To understand how to use the US Census API, I read through the references linked below.  This analysis could be replicated or augmented with additional census data by swapping out or adding to the tables and fields queried.  I indicate where in the code this could be done.

### Disclaimer
As required by census.gov: "This product uses the Census Bureau Data API but is not endorsed or certified by the Census Bureau."

### References
- US Census Data API Terms of Service: https://www.census.gov/data/developers/about/terms-of-service.html
- API Key Signup: https://api.census.gov/data/key_signup.html
- API User Guide: https://www.census.gov/data/developers/guidance/api-user-guide.html
- American Community and Five Year Survey: https://www.census.gov/data/developers/data-sets/acs-5year.html
- American Community and Five Year Survey Variables: https://api.census.gov/data/2017/acs/acs5/variables.html
- Blogpost I Read to Help with Setup: https://towardsdatascience.com/getting-census-data-in-5-easy-steps-a08eeb63995d

### Set Global Seed

In [1]:
SEED = 666

### Imports

In [2]:
import numpy as np
import pandas as pd
import requests
import json

### Read Census Data API Key
Stored in the directory one level up from this git repository.

In [3]:
with open('../../../us_census_api_key.txt') as f:
    api_key = f.readline()

### Read Zip Codes from Chicago Food Inspections Data

In [4]:
zips_df = pd.read_csv('../data/Zips.csv')

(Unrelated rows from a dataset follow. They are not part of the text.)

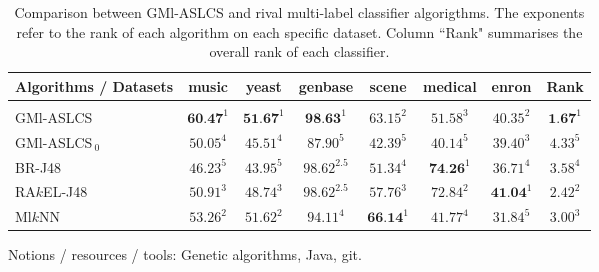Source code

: \begin{table}[!h]
  \begin{center}
    \begin{tabular}{l|cccccc|c}
    Algorithms / Datasets& music     & yeast     & genbase       & scene     & medical   & enron     & Rank \\
    \hline \\ [-2ex]
    GMl-ASLCS         & $\textbf{60.47}^1$ & $\textbf{51.67}^1$ & $\textbf{98.63}^1$  & $63.15^2$ & $51.58^3$ & $40.35^2$ & $\textbf{1.67}^1$  \\
    GMl-ASLCS$_{\:0}$ & $50.05^4$ & $45.51^4$ & $87.90^5$     & $42.39^5$ & $40.14^5$ & $39.40^3$ & $4.33^5$      \\
    BR-J48            & $46.23^5$ & $43.95^5$ & $98.62^{2.5}$ & $51.34^4$ & $\textbf{74.26}^1$ & $36.71^4$ & $3.58^4$    \\
    RA$k$EL-J48       & $50.91^3$ & $48.74^3$ & $98.62^{2.5}$ & $57.76^3$ & $72.84^2$ & $\textbf{41.04}^1$ & $2.42^2$      \\
    Ml$k$NN           & $53.26^2$ & $51.62^2$ & $94.11^4$     & $\textbf{66.14}^1$ & $41.77^4$ & $31.84^5$ & $3.00^3$
    \\
    \end{tabular}
    \caption{Comparison between GMl-ASLCS and rival multi-label classifier algorigthms.
    The exponents refer to the rank of each algorithm on each specific dataset.
    Column ``Rank" summarises the overall rank of each classifier.}
	\label{table:accuracyBasedComparison}
    \end{center}
\end{table}

Notions / resources / tools: Genetic algorithms, Java, git.

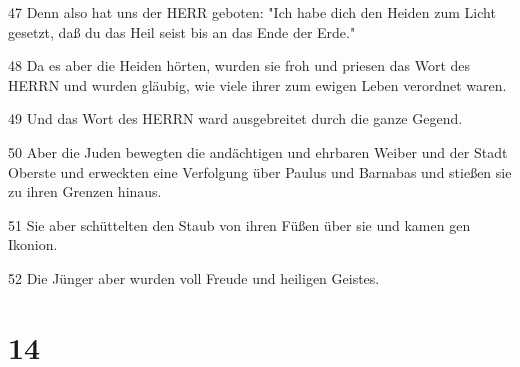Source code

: \par 47 Denn also hat uns der HERR geboten: "Ich habe dich den Heiden zum Licht gesetzt, daß du das Heil seist bis an das Ende der Erde."
\par 48 Da es aber die Heiden hörten, wurden sie froh und priesen das Wort des HERRN und wurden gläubig, wie viele ihrer zum ewigen Leben verordnet waren.
\par 49 Und das Wort des HERRN ward ausgebreitet durch die ganze Gegend.
\par 50 Aber die Juden bewegten die andächtigen und ehrbaren Weiber und der Stadt Oberste und erweckten eine Verfolgung über Paulus und Barnabas und stießen sie zu ihren Grenzen hinaus.
\par 51 Sie aber schüttelten den Staub von ihren Füßen über sie und kamen gen Ikonion.
\par 52 Die Jünger aber wurden voll Freude und heiligen Geistes.

\chapter{14}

### Remove NaNs, Cast to String, and Create Comma Separated String of All Zips

In [5]:
zips = zips_df['zip'].values
zips_array = zips[~np.isnan(zips)].astype(np.int64).astype(str)
zips_string = ','.join(zips_array)

### Call the Census.gov API by Passing:
- The API key
- The string of zip codes
- The code representing the field of interest, in this case: B19013_001E for Median Household Income

**Note:** this `api_base` string could be used with a different `api_key` and `zips_string` to pull median household income for other zip codes.  It could also be modified to pull other fields by changing parameters in the string, such as the census table at "&get=" where I have passed the Median Household Income table: B19013_001E.

In [6]:
api_base = "https://api.census.gov/data/2017/acs/acs5?key=%s&get=B19013_001E&for=zip%%20code%%20tabulation%%20area:%s"
api_call = api_base % (api_key, zips_string)

In [7]:
response = requests.get(api_call)

### Parse the Response
Note that the first element is the the name of the fields returned.

In [8]:
parsed_response = json.loads(response.text)[1:]
median_household_income_df = pd.DataFrame(columns=['median_household_income', 'zip'], data=parsed_response)

### Write the Dataframe of Median Household Income and Zip Code to CSV

In [9]:
median_household_income_df.to_csv('../data/Census_Features.csv', index=False)